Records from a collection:
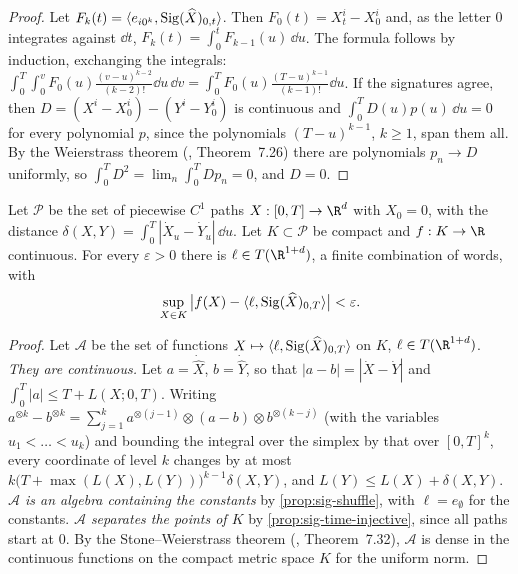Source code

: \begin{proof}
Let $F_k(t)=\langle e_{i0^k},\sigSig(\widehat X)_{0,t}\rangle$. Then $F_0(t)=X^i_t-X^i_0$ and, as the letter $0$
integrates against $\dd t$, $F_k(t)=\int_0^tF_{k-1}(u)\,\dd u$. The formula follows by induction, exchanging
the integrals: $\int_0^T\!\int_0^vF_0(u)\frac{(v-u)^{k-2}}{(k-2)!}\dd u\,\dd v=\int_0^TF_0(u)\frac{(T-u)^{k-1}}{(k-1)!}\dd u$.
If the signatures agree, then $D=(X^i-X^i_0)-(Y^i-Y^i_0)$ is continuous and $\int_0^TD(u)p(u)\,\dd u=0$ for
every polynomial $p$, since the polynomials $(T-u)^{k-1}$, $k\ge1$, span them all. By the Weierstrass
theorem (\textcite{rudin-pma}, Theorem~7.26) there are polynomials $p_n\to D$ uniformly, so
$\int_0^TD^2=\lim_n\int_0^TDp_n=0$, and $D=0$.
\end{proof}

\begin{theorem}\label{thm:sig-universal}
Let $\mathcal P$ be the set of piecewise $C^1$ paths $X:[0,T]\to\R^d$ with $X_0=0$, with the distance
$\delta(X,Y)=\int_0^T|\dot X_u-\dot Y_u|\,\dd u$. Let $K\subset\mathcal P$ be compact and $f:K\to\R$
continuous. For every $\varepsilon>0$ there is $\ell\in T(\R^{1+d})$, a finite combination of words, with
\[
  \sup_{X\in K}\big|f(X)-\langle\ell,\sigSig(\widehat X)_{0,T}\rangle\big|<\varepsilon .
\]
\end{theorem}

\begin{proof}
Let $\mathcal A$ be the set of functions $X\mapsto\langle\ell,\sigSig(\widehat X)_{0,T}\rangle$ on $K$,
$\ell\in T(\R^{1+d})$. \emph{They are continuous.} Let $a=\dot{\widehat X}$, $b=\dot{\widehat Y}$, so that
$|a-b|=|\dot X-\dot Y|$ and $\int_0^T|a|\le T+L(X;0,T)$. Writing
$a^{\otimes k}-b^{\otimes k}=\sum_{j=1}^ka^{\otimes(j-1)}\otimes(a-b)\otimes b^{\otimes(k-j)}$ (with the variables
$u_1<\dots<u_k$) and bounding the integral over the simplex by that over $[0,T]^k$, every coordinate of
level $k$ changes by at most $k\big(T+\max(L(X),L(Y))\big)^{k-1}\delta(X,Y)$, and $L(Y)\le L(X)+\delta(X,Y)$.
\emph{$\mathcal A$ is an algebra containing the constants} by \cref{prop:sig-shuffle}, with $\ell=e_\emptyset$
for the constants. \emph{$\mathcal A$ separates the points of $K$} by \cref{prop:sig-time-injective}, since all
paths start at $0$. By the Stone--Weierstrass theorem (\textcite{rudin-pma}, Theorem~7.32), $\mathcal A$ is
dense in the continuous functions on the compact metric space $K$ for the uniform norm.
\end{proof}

--

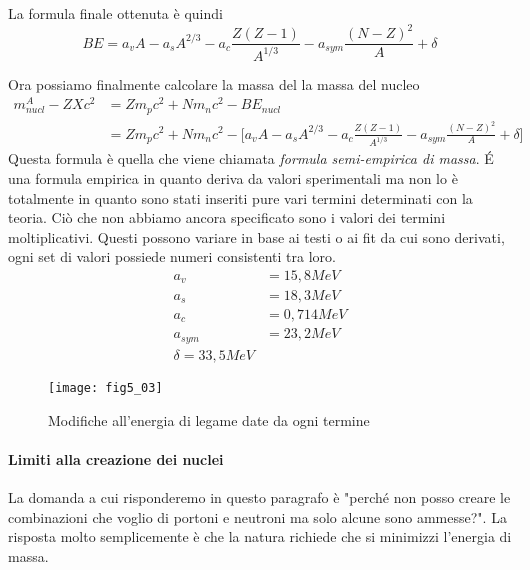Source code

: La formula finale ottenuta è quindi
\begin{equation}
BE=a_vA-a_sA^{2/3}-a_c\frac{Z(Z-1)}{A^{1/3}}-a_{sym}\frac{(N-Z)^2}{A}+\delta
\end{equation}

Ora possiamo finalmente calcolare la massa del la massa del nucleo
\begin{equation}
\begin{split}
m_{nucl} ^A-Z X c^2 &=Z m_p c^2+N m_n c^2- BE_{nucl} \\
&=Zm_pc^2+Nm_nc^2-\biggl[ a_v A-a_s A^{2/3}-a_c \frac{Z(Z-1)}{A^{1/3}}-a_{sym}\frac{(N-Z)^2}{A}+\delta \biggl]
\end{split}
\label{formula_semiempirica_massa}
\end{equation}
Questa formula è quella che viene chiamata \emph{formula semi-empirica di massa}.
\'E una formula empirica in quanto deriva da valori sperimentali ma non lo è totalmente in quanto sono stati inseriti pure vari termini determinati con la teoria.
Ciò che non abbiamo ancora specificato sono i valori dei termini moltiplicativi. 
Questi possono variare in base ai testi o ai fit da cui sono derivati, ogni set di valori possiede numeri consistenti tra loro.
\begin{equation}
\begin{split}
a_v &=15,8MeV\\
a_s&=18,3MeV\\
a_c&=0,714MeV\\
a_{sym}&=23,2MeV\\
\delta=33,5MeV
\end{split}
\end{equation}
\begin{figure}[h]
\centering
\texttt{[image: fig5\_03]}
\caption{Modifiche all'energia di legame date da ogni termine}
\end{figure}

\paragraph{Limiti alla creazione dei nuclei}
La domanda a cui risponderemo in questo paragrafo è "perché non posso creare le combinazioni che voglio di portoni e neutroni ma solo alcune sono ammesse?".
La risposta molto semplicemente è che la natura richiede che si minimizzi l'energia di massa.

# WORK TO BE COMPLETED
Read through the entries above and copy each line that has the string "mathcal" in it.

# TASK RESPONSE
Let $\mathcal P$ be the set of piecewise $C^1$ paths $X:[0,T]\to\R^d$ with $X_0=0$, with the distance
$\delta(X,Y)=\int_0^T|\dot X_u-\dot Y_u|\,\dd u$. Let $K\subset\mathcal P$ be compact and $f:K\to\R$
Let $\mathcal A$ be the set of functions $X\mapsto\langle\ell,\sigSig(\widehat X)_{0,T}\rangle$ on $K$,
\emph{$\mathcal A$ is an algebra containing the constants} by \cref{prop:sig-shuffle}, with $\ell=e_\emptyset$
for the constants. \emph{$\mathcal A$ separates the points of $K$} by \cref{prop:sig-time-injective}, since all
paths start at $0$. By the Stone--Weierstrass theorem (\textcite{rudin-pma}, Theorem~7.32), $\mathcal A$ is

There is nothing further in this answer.